PostgreSQL: pg_isready -U $$POSTGRES_USER -d $$POSTGRES_DB
MySQL: mysqladmin ping -h localhost -u $$MYSQL_USER -p$$MYSQL_PASSWORD
Redis: redis-cli ping (with -a "$$REDIS_PASSWORD" when a password is set)
HTTP / web: wget --no-verbose --tries=1 --spider http://localhost/ || exit 1

depends_on with condition: service_healthy

The short form of depends_on (a list) only guarantees start order. To wait until the dependency is healthy, use the long form:

services:
  app:
    build: .
    depends_on:
      postgres:
        condition: service_healthy
  postgres:
    image: postgres:16-alpine
    healthcheck:
      test: ["CMD-SHELL", "pg_isready -U $$POSTGRES_USER -d $$POSTGRES_DB"]
      interval: 10s
      timeout: 5s
      retries: 5
      start_period: 20s

Secrets and .env.example

Never put literal passwords in compose.yaml: they end up in the repo and git history. Use ${VARIABLE} in environment and define values in a .env that is not committed. Version only a .env.example with placeholders like CHANGE_ME to document which variables are required.

Database ports: local vs production

Publishing 5432:5432 or 3306:3306 exposes the database to the whole host network.

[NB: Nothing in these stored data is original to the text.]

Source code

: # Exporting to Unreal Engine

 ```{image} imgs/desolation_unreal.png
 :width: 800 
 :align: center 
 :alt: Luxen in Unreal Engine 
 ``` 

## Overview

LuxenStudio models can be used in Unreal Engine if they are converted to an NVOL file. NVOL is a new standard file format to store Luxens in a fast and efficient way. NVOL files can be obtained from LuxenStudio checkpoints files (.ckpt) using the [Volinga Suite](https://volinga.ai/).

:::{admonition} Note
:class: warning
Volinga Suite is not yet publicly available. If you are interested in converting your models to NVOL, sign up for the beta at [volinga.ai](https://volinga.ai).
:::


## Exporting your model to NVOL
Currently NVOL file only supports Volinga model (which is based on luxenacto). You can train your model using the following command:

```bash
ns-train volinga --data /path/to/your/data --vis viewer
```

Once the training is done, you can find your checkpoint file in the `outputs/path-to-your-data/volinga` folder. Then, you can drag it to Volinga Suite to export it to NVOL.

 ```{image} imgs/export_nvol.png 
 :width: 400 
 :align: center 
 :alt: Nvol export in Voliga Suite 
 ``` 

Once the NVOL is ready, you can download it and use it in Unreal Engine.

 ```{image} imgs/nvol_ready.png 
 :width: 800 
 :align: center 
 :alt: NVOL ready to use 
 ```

In development, if you need host access, bind to loopback (127.0.0.1:5432:5432). In production, keep the database on the internal Compose network and do not publish its port: other services reach it by name.

Volumes and backups

Database data should live in a named volume (for example postgres_data:/var/lib/postgresql/data) so it survives docker compose down. A volume is not a backup: schedule periodic dumps (pg_dump, mysqldump) and store them off-host. For Nginx as a reverse proxy, mount the config read-only (./nginx.conf:/etc/nginx/nginx.conf:ro).

Next steps

Generate a starting compose.yaml and validate yours with the Docker Compose generator and validator. Build ready-to-paste healthchecks and check that your Compose does not expose ports or secrets by mistake.

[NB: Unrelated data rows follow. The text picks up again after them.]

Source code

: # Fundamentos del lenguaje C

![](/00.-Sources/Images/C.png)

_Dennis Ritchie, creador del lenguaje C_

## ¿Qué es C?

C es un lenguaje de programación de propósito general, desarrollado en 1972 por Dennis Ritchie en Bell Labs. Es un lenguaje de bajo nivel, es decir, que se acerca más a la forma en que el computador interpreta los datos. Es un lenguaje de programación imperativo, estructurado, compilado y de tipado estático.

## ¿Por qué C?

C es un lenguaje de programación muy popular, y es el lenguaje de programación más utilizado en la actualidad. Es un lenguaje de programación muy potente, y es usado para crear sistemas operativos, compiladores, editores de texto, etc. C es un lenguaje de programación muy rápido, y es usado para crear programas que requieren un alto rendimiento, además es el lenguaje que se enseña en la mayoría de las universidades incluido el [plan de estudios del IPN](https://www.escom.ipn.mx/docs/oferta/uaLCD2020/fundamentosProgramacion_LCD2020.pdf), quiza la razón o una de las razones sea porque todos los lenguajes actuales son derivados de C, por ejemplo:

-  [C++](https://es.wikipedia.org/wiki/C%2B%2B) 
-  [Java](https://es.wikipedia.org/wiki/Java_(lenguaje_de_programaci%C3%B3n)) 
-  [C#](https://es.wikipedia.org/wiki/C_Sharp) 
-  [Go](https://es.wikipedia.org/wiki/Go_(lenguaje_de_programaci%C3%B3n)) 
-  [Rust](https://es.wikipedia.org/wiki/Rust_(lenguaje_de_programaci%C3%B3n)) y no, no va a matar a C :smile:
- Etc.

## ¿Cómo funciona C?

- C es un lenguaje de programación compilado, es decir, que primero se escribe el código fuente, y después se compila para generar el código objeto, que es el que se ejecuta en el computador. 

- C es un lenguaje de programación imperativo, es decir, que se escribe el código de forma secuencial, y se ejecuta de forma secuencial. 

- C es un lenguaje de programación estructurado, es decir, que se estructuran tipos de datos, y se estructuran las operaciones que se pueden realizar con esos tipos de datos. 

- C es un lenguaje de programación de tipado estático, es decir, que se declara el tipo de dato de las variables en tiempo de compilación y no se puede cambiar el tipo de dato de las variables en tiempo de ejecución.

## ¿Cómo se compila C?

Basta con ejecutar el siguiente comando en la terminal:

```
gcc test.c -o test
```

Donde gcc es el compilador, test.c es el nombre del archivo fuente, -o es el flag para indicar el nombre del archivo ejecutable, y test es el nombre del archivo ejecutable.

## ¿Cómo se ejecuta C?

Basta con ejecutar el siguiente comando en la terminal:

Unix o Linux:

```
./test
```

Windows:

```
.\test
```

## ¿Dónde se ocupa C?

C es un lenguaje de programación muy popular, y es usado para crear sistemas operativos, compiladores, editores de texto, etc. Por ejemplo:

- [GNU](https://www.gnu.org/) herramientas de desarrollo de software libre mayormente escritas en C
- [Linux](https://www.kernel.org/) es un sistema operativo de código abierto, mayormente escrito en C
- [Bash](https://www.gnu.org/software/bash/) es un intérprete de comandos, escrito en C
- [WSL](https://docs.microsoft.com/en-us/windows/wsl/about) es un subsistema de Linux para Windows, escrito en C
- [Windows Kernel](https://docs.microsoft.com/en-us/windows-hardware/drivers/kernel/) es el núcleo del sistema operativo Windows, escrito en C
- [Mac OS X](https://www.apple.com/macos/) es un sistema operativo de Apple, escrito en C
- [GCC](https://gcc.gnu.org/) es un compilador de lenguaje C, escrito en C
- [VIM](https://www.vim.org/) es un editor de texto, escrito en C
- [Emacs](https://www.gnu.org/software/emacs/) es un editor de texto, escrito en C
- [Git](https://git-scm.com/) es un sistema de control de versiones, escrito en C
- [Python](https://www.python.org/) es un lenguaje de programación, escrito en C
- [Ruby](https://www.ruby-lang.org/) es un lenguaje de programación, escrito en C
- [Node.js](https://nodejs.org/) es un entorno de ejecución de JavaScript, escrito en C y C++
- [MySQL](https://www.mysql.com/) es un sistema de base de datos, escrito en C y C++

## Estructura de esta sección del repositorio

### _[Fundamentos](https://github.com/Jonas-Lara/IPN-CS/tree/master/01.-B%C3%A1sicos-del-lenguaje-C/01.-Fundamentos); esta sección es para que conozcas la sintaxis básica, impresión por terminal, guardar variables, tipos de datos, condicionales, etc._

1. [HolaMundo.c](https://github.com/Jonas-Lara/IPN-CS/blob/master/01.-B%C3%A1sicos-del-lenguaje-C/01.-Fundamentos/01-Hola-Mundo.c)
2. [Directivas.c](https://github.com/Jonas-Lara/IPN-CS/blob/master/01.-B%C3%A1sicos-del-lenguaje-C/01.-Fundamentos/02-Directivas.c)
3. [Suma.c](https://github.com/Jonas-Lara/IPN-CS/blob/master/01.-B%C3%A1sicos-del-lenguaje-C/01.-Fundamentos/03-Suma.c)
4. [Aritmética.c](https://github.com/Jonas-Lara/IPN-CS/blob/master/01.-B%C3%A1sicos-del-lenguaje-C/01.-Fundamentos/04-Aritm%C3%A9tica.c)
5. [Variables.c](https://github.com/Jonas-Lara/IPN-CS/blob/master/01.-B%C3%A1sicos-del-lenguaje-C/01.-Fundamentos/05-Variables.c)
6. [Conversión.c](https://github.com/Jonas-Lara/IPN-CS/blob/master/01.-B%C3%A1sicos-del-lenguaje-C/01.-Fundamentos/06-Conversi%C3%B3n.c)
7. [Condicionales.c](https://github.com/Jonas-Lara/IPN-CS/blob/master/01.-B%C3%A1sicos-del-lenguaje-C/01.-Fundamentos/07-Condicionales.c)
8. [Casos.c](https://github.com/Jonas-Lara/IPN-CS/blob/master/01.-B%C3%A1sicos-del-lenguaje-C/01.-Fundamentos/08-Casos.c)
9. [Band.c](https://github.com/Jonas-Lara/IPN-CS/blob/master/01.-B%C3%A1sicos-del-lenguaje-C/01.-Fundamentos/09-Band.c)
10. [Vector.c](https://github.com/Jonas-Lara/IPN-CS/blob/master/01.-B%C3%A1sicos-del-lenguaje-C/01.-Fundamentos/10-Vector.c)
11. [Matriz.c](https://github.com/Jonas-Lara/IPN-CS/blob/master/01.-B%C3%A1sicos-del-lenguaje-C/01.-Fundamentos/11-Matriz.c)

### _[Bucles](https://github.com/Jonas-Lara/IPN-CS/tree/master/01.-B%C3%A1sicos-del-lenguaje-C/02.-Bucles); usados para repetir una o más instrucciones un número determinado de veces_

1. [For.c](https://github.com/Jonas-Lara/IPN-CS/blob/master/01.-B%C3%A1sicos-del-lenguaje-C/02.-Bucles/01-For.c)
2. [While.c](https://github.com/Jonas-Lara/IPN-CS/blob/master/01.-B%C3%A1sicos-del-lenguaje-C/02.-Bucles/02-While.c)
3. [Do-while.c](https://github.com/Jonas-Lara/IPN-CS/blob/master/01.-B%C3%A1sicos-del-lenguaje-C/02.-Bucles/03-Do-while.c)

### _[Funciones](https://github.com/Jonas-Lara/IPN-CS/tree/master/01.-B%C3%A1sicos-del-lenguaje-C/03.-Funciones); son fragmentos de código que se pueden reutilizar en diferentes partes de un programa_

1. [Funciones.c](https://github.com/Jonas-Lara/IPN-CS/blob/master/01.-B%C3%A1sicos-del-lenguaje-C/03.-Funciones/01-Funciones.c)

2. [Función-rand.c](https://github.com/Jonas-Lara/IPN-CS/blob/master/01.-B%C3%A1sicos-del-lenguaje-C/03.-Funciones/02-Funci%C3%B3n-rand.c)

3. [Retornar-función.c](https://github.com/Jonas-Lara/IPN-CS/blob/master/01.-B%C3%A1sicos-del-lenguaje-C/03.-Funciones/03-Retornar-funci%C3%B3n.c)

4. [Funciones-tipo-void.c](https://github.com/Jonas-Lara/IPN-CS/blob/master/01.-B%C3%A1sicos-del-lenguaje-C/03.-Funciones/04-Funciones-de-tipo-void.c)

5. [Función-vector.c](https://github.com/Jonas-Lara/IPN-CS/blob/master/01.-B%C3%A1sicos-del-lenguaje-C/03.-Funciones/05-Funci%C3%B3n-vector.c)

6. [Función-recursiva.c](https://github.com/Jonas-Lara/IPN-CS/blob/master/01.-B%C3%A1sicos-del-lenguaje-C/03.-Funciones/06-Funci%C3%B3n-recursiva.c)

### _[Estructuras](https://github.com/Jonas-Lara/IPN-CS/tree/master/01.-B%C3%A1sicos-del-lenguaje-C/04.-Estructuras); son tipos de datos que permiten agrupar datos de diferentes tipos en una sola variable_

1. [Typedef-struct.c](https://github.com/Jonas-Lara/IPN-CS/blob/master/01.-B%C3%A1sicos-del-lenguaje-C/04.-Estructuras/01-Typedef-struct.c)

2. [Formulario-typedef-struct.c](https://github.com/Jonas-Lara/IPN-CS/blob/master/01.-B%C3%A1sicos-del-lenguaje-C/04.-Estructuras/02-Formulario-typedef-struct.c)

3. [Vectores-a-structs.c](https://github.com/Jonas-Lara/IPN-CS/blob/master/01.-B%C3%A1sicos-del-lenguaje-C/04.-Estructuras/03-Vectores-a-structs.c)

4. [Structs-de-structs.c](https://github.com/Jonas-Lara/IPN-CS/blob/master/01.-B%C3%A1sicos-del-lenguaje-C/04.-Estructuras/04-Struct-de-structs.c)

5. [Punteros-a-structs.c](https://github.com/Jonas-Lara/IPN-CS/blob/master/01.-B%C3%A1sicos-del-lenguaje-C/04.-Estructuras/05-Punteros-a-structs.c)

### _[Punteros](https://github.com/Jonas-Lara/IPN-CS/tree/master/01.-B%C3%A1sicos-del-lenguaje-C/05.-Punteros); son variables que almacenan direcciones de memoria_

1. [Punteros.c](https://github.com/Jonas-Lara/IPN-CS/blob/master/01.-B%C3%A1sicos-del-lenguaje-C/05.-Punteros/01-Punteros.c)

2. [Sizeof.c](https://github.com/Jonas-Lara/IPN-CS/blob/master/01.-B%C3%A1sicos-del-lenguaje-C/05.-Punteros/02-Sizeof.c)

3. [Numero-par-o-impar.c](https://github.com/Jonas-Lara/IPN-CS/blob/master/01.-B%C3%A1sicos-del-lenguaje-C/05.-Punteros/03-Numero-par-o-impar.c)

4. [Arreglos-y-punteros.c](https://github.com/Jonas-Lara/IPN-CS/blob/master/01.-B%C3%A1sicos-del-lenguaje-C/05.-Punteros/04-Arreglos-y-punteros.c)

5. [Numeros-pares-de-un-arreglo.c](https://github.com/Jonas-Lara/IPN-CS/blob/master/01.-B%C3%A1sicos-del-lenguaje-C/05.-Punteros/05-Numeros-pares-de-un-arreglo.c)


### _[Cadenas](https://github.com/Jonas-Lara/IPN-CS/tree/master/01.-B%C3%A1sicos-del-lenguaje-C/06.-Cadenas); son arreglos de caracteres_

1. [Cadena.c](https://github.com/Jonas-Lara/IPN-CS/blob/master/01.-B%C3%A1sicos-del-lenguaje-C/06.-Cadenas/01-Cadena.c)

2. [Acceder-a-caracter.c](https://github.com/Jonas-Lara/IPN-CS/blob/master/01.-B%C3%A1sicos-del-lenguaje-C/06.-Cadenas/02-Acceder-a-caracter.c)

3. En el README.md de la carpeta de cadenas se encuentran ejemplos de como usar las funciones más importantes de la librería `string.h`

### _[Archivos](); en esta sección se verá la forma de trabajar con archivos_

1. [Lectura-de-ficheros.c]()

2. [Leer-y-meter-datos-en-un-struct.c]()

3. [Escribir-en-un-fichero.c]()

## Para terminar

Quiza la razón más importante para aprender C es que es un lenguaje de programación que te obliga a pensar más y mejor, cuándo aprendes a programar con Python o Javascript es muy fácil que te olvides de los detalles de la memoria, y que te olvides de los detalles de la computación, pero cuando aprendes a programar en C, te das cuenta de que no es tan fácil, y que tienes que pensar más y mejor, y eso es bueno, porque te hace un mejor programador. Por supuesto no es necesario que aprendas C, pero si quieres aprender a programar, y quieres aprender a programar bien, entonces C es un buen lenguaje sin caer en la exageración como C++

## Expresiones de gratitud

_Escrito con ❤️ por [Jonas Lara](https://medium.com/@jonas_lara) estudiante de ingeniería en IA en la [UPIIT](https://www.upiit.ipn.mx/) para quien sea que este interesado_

Frequently asked questions

How do I write a healthcheck for Postgres in Docker Compose?: Use pg_isready inside the container itself: test: ["CMD-SHELL", "pg_isready -U $$POSTGRES_USER -d $$POSTGRES_DB"]. The double $$ tells Compose to pass a single $ to the container, where POSTGRES_USER and POSTGRES_DB exist as the service's environment variables. Pair it with interval, timeout, retries and start_period.
Why doesn't depends_on wait for the database to be ready?: The short form of depends_on (a list of names) only waits for the container to start, not for the service to accept connections. To truly wait you need a healthcheck on the target service and the long form: depends_on with condition: service_healthy.
Where do I put the passwords in my compose.yaml?: In a .env file that is NOT committed. In compose.yaml reference variables with ${VARIABLE} and version only a .env.example with placeholders (for example CHANGE_ME). That way the real secret never enters git or its history.
Should I expose the database port?: In production, no: keep the database on the internal Compose network and connect from other services by name. In development, if you need host access, bind to 127.0.0.1 (127.0.0.1:5432:5432) so it is not open to the whole network.
Do I need the version: key in modern Compose?: No. In Docker Compose v2 the version: key is obsolete: it is ignored and triggers a warning. Start the file directly with services:.